Storia
settembre 18, 2026
Il giudice mette i piani di demolizione del Kennedy Center al guinzaglio per 30 giorni
La controversia contrappone la spinta di Trump e del consiglio del Kennedy Center per ristrutturazione e riconoscimento all’argomentazione di Beatty secondo cui la chiusura viola un ordine del tribunale, mentre il Dipartimento di Giustizia descrive la sospensione delle attività come una necessaria misura di sicurezza piuttosto che un aggiramento della legge.
La disputa del Kennedy Center su chiusura, ristrutturazione e sul nome del presidente Donald Trump è passata da una controversia sulla denominazione a una battaglia sulla possibilità che uno dei più noti punti di riferimento culturali di Washington potesse essere modificato — o addirittura demolito — prima che i tribunali potessero intervenire.
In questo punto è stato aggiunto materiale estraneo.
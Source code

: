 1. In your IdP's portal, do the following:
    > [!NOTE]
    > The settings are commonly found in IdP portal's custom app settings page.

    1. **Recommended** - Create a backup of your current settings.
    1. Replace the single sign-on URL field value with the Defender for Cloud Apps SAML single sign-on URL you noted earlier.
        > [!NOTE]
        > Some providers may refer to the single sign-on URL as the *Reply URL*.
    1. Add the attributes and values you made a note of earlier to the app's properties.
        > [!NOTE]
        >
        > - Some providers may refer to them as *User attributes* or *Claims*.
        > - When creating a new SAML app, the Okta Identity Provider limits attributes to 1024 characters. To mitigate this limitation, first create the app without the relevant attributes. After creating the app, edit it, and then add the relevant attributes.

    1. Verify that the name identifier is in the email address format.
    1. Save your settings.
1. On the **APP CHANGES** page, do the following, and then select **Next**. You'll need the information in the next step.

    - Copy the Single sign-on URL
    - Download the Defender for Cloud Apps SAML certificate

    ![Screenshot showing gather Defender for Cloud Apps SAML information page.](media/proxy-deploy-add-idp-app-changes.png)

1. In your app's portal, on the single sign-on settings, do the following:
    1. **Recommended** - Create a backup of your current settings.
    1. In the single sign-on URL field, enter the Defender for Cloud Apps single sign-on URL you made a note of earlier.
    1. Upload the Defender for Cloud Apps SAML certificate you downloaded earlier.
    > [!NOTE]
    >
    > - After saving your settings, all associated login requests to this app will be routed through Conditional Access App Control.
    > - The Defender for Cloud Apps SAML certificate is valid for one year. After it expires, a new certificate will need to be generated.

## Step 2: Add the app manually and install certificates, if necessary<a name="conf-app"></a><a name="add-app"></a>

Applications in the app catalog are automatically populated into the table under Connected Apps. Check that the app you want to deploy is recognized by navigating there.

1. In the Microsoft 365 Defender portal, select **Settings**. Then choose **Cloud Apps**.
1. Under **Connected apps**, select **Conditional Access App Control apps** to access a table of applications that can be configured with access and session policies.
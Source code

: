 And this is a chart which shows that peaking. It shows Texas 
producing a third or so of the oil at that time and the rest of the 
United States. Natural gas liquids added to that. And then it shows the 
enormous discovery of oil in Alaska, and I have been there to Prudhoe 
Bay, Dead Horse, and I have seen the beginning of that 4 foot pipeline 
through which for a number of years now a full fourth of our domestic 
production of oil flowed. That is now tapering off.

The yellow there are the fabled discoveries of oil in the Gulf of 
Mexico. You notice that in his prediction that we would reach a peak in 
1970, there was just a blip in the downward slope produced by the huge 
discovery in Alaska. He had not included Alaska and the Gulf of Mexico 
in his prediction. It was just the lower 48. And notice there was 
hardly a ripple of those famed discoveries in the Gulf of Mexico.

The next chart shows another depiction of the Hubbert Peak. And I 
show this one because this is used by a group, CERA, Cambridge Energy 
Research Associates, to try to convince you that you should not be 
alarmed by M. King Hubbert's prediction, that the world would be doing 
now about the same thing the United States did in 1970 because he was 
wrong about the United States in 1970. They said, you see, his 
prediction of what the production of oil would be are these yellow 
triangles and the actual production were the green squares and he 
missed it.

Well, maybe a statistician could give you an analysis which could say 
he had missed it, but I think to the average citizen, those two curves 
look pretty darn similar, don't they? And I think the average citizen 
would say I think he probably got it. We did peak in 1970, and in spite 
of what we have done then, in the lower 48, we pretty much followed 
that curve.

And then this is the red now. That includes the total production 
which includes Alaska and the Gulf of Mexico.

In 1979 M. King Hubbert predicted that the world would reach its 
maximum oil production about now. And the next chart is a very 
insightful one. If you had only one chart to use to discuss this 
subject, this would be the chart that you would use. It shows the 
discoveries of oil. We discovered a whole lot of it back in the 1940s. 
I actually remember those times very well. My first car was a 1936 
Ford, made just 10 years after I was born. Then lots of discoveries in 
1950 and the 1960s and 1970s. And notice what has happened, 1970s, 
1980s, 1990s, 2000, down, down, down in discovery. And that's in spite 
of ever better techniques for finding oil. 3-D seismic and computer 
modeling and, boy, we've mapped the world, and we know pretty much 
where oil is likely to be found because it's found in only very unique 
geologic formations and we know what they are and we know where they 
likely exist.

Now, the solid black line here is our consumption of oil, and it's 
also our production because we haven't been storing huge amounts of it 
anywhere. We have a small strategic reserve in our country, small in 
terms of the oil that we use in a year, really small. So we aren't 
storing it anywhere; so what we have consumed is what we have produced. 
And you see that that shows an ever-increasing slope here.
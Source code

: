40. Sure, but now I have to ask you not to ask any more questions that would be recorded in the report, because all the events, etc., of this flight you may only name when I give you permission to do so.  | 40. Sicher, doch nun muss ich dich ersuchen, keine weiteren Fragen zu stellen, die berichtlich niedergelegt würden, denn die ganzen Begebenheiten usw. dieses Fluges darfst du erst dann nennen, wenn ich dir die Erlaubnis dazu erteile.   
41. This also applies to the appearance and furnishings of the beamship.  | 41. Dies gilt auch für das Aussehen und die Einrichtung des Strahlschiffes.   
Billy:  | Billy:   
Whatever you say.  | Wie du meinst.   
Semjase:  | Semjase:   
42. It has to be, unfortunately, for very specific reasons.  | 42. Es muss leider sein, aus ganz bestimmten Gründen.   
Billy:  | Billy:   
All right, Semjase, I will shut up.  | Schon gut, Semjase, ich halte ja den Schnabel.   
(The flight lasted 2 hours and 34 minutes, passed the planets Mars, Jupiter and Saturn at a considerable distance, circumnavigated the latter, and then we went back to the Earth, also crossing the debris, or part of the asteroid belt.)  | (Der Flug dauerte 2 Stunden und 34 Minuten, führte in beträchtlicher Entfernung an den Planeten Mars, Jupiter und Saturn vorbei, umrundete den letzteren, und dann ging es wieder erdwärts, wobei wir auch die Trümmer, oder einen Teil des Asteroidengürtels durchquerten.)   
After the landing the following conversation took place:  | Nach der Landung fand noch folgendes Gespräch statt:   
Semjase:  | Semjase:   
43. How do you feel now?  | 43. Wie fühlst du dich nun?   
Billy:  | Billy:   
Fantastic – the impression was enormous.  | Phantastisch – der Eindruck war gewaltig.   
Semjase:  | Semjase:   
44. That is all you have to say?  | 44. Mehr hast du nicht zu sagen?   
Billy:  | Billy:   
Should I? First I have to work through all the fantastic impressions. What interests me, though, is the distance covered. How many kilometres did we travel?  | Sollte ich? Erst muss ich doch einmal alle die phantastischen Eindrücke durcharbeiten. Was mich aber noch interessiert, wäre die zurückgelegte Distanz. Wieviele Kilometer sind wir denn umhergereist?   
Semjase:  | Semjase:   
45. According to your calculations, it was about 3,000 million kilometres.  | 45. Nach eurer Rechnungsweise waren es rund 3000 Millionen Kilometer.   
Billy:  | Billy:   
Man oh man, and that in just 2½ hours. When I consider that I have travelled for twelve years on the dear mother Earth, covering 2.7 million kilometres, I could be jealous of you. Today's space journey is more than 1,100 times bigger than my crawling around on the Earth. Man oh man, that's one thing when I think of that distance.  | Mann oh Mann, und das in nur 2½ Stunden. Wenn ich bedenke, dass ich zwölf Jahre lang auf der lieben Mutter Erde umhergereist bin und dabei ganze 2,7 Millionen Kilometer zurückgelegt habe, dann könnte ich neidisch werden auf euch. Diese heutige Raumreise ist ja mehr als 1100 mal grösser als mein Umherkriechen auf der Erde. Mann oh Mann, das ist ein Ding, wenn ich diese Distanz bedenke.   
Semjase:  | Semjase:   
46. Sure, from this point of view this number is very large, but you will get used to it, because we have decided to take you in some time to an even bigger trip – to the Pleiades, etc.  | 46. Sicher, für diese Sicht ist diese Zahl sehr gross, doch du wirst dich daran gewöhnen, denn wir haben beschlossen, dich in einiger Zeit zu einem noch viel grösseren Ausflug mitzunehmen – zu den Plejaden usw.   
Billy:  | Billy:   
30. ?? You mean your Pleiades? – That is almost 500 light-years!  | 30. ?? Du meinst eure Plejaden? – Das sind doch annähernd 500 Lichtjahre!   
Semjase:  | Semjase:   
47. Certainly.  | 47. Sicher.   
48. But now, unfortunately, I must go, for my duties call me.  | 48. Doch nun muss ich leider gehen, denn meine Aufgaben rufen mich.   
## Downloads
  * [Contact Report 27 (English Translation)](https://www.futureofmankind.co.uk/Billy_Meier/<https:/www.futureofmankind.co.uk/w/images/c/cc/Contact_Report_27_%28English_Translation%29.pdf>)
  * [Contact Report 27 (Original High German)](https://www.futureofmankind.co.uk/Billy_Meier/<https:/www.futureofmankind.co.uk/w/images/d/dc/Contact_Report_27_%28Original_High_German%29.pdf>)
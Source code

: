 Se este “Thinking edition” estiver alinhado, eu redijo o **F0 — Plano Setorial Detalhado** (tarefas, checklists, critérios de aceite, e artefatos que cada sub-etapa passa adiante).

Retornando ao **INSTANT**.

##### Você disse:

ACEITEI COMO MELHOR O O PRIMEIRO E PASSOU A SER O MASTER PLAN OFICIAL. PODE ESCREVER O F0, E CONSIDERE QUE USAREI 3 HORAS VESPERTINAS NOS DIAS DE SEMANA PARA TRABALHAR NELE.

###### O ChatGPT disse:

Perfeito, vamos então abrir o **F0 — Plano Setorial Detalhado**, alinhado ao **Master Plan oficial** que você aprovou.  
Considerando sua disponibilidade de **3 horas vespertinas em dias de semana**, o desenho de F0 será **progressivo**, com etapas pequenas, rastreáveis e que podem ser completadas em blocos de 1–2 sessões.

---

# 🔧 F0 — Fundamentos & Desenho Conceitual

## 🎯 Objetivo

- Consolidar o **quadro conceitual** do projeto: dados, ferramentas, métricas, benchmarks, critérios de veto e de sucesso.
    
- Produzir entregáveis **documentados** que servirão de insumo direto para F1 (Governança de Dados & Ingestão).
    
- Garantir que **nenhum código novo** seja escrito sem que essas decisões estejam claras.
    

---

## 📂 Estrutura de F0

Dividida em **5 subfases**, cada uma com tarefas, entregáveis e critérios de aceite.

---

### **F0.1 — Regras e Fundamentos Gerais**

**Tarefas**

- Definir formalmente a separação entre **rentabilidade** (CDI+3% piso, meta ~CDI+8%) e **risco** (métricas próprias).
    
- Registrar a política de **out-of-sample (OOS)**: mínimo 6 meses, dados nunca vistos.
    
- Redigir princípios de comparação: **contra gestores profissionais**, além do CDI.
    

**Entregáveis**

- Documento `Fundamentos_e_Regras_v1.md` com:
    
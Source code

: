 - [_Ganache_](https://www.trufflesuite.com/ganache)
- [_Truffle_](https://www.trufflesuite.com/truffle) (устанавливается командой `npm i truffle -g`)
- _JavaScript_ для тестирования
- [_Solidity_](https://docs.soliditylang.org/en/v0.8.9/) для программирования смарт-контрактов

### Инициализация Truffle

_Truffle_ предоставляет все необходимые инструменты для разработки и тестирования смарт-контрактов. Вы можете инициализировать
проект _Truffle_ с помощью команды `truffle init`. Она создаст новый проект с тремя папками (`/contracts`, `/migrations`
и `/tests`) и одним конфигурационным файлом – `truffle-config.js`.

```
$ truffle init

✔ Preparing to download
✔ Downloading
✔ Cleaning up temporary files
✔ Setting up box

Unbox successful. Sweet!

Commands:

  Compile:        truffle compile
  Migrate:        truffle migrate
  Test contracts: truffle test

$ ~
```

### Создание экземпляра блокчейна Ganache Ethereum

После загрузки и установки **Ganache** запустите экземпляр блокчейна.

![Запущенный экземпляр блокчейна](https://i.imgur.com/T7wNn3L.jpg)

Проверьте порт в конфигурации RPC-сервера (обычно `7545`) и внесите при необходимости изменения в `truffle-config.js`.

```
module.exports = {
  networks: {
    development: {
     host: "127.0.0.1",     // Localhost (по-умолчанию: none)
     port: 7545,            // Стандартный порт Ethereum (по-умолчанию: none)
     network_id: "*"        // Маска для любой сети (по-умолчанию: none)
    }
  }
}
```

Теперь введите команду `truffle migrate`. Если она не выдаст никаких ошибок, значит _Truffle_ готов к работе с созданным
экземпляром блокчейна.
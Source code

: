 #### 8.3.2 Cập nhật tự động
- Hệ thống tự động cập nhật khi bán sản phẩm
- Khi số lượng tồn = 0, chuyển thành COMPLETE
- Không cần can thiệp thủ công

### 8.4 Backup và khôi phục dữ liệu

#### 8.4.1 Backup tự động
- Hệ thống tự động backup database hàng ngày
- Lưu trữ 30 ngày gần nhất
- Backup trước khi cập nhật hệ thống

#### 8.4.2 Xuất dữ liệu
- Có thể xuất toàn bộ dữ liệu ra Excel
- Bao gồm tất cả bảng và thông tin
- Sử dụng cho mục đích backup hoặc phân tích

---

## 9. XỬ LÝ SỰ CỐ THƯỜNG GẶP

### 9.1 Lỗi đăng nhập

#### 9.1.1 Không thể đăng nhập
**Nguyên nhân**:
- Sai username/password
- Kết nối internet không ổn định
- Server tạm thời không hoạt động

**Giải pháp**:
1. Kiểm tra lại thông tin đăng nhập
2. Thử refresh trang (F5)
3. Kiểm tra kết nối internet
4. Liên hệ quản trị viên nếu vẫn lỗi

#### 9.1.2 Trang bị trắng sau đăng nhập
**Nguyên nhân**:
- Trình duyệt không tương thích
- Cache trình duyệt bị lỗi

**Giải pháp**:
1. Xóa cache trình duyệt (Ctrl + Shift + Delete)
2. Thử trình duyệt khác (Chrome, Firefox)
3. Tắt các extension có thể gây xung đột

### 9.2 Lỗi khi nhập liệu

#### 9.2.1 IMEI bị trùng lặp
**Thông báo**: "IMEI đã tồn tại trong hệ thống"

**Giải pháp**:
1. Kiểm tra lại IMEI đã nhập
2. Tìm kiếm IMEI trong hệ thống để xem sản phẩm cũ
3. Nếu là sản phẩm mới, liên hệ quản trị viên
Martedì, il giudice distrettuale federale Christopher Cooper ha respinto l’ultimo tentativo del consiglio di aggiungere il nome di Trump al centro. Il consiglio ha poi votato per chiudere la struttura per lavori di ristrutturazione. Trump ha dichiarato che il centro avrebbe chiuso immediatamente e che la ricostruzione avrebbe atteso fino all’annullamento della sentenza, secondo un resoconto della battaglia giudiziaria.1
Entro mercoledì, la deputata Joyce Beatty, democratica dell’Ohio che contesta la chiusura, ha chiesto un’udienza d’emergenza. I suoi avvocati hanno sostenuto che chiudere il centro senza l’approvazione di Cooper fosse «un assalto allo stato di diritto», richiamando una precedente ingiunzione che vietava la chiusura salvo che il consiglio agisse in conformità con la sentenza e il tribunale modificasse il proprio provvedimento.1
Trump ha alzato la posta quella sera, affermando che l’amministrazione meritava riconoscimento per essersi assunta il progetto e avvertendo: «se non lo facciamo, chiuderà, finirà per essere demolito». Il team di Beatty ha inoltre presentato una fotografia circolata sui social media che sembrava mostrare Trump mentre esaminava un cartello con la scritta «Kennedy Center DEMOLITO».1
Giovedì il Dipartimento di Giustizia ha replicato che Beatty non aveva creato alcuna crisi legale immediata. «Non c’è alcuna emergenza» derivante da una chiusura temporanea, hanno affermato i suoi avvocati; il vero pericolo, hanno sostenuto, era lasciare il centro aperto senza un’ulteriore valutazione della sicurezza per il pubblico, i dipendenti e gli artisti.1
Più tardi giovedì, Cooper ha imposto un freno concreto: il Kennedy Center deve fornire un preavviso di 30 giorni prima di qualsiasi modifica fisica rilevante, inclusa esplicitamente la demolizione.2 L’ordine non risolve la controversia di fondo su denominazione e chiusura, ma garantisce che qualsiasi passo irreversibile verso la trasformazione — o la demolizione — dell’edificio sarà preannunciato.